Jonathan suggests his gimmicks are less offensive than Lollapalooza's because they reinforce his event's aggro-rock theme, which might be described as a Vegas fight night, postapocalypse. "People aren't going [to Lollapalooza] for the music anymore," he says. "They're going for the event."
The KUKQ promoter has arranged his own share of great and not-so-great events. The first Q Fest took place at Scottsdale's Big Surf in 1989, predating Perry Farrell's traveling circus by two years. Featured acts included Red Hot Chili Peppers and Camper Van Beethoven. Ten thousand people showed up. "We maxed the place out," Jonathan recalls.
But it was 1991's two-day bash with Front 242, Havana 3 A.M. and the Sisters of Mercy that brought MTV snooping around. In fact, the network's late-night program 120 Minutes devoted an entire hour to the Phoenix festival. Jonathan hand-picked the bill, saying he used "purism and passion," rather than commercial success, as the barometer to sort rock from schlock.
Nonetheless, 1992 found 16,000 people at Desert Sky Pavilion grooving to college-rock luminaries such as the Rollins Band, Material Issue, Social Distortion and Sugar Cubes. That high point, however, was followed by the radio station's "biggest bomb," a July 4 event featuring Peter Murphy that drew fewer than 4,500 revelers. "I didn't think it was a good idea to do a show on a 115-degree day," says Jonathan. After a pause, he adds: "But that's what I find myself doing again this year."
KUKQ Fest '95 pits L.A's venerable Circle Jerks against the San Francisco ska-core outfit Skankin' Pickle. Several other acts--including locals Kongo Shock and Plinko--round out the bill. While no one will call these bands amazing product movers, they do boast healthy subterranean followings. Especially the Circle Jerks--punk veterans who started playing in 1980, back when Black Flag and Fear were household names (at least in households where purple Mohawks were the rage).

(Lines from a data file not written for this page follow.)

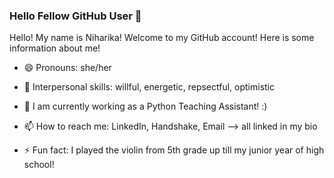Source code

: ### Hello Fellow GitHub User 👋


Hello! My name is Niharika! Welcome to my GitHub account! Here is some information about me!

- 😄 Pronouns: she/her
  
- 🤝 Interpersonal skills: willful, energetic, repsectful, optimistic
  
- 🔭 I am currently working as a Python Teaching Assistant! :)
  
- 📫 How to reach me: LinkedIn, Handshake, Email --> all linked in my bio
  
- ⚡ Fun fact: I played the violin from 5th grade up till my junior year of high school!

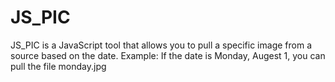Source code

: # JS_PIC
JS_PIC is a JavaScript tool that allows you to pull a specific image from a source based on the date. 
Example: If the date is Monday, Augest 1, you can pull the file monday.jpg
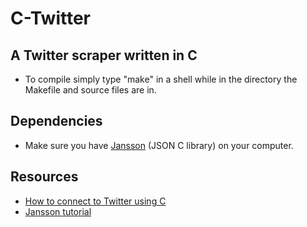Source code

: # C-Twitter

## A Twitter scraper written in C
- To compile simply type "make" in a shell while in the directory the Makefile and source files are in.

## Dependencies
 - Make sure you have [Jansson](http://www.digip.org/jansson/) (JSON C library) on your computer.
 
## Resources
- [How to connect to Twitter using C](http://pixelrobotics.com/2013/01/consuming-the-twitter-public-stream-with-libcurl/)
- [Jansson tutorial](https://jansson.readthedocs.io/en/2.7/tutorial.html#the-program)
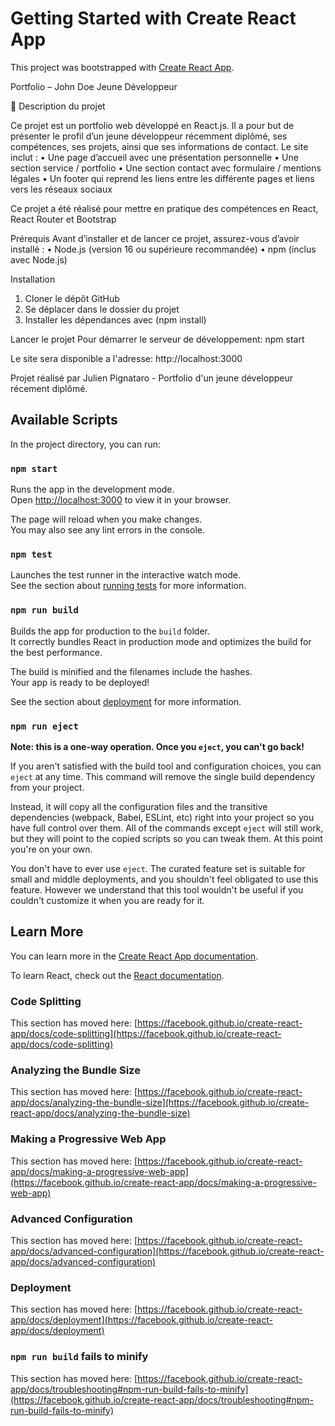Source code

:# Getting Started with Create React App

This project was bootstrapped with [Create React App](https://github.com/facebook/create-react-app).

Portfolio – John Doe Jeune Développeur

📖 Description du projet

Ce projet est un portfolio web développé en React.js.
Il a pour but de présenter le profil d’un jeune développeur récemment diplômé, ses compétences, ses projets, ainsi que ses informations de contact.
Le site inclut :
	•	Une page d’accueil avec une présentation personnelle
	•	Une section service / portfolio
	•	Une section contact avec formulaire / mentions légales 
	•	Un footer qui reprend les liens entre les différente pages et liens vers les réseaux sociaux

Ce projet a été réalisé pour mettre en pratique des compétences en React, React Router et Bootstrap

Prérequis
Avant d’installer et de lancer ce projet, assurez-vous d’avoir installé :
	•	Node.js (version 16 ou supérieure recommandée)
	•	npm (inclus avec Node.js)

Installation
1. Cloner le dépôt GitHub
2. Se déplacer dans le dossier du projet
3. Installer les dépendances avec (npm install)

Lancer le projet
Pour démarrer le serveur de développement:
npm start

Le site sera disponible a l'adresse:
http://localhost:3000

Projet réalisé par Julien Pignataro - Portfolio d'un jeune développeur récement diplômé.


## Available Scripts

In the project directory, you can run:

### `npm start`

Runs the app in the development mode.\
Open [http://localhost:3000](http://localhost:3000) to view it in your browser.

The page will reload when you make changes.\
You may also see any lint errors in the console.

### `npm test`

Launches the test runner in the interactive watch mode.\
See the section about [running tests](https://facebook.github.io/create-react-app/docs/running-tests) for more information.

### `npm run build`

Builds the app for production to the `build` folder.\
It correctly bundles React in production mode and optimizes the build for the best performance.

The build is minified and the filenames include the hashes.\
Your app is ready to be deployed!

See the section about [deployment](https://facebook.github.io/create-react-app/docs/deployment) for more information.

### `npm run eject`

**Note: this is a one-way operation. Once you `eject`, you can't go back!**

If you aren't satisfied with the build tool and configuration choices, you can `eject` at any time. This command will remove the single build dependency from your project.

Instead, it will copy all the configuration files and the transitive dependencies (webpack, Babel, ESLint, etc) right into your project so you have full control over them. All of the commands except `eject` will still work, but they will point to the copied scripts so you can tweak them. At this point you're on your own.

You don't have to ever use `eject`. The curated feature set is suitable for small and middle deployments, and you shouldn't feel obligated to use this feature. However we understand that this tool wouldn't be useful if you couldn't customize it when you are ready for it.

## Learn More

You can learn more in the [Create React App documentation](https://facebook.github.io/create-react-app/docs/getting-started).

To learn React, check out the [React documentation](https://reactjs.org/).

### Code Splitting

This section has moved here: [https://facebook.github.io/create-react-app/docs/code-splitting](https://facebook.github.io/create-react-app/docs/code-splitting)

### Analyzing the Bundle Size

This section has moved here: [https://facebook.github.io/create-react-app/docs/analyzing-the-bundle-size](https://facebook.github.io/create-react-app/docs/analyzing-the-bundle-size)

### Making a Progressive Web App

This section has moved here: [https://facebook.github.io/create-react-app/docs/making-a-progressive-web-app](https://facebook.github.io/create-react-app/docs/making-a-progressive-web-app)

### Advanced Configuration

This section has moved here: [https://facebook.github.io/create-react-app/docs/advanced-configuration](https://facebook.github.io/create-react-app/docs/advanced-configuration)

### Deployment

This section has moved here: [https://facebook.github.io/create-react-app/docs/deployment](https://facebook.github.io/create-react-app/docs/deployment)

### `npm run build` fails to minify

This section has moved here: [https://facebook.github.io/create-react-app/docs/troubleshooting#npm-run-build-fails-to-minify](https://facebook.github.io/create-react-app/docs/troubleshooting#npm-run-build-fails-to-minify)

Anyone who thinks Circle Jerks are irrelevant geezers better listen to their new album. Oddities, Abnormalities and Curiosities proves these punks haven't lost a step. The power is still there, but now "it's a little more complicated," says guitarist Greg Hetson, who pays the rent thanks to his gig with Bad Religion.
"We've tried to evolve and become more melodic," bassist Zander Schloss says. Even vocalist Keith Morris, a guy with kerosene in his veins, says the group's updated sound "is not all in-your-face." Despite this latter-day semisophistication, the Jerks still have more in common with Sid Vicious than Wim Wenders.
Morris is almost always unpredictable in concert; his past stunts include convincing 800 lunatics to chill out by lying down in the middle of a show, despite the ankle-deep layer of slush the crowd had tracked in.
Facing the Circle Jerks is Skankin' Pickle, a band that can't be put into one musical category. "We used to call our sound 'Ska-Funk-Rasta-Punk,'" says guitarist Lynette, who worships her distortion pedal and admits she has "never really been much of a ska fan." After six years, though, Lynette's reconciled herself to the trombone and sax that compete with her Stratocaster.
Pickle's guitar slinger admits it's hard to play any style of music without instruments. Last month, the band's equipment and van were stolen from outside a San Diego motel.
"I'm sure the van ended up in Mexico a half-hour later," she says, groaning. "Some mariachi band got themselves an early Christmas." Thanks to the miracle of credit, Skankin's members have replaced enough gear to get back to the business of shoving a punk peg into a ska hole. This clash of styles makes for a high-energy show that can sound like Devo meeting early Oingo Boingo.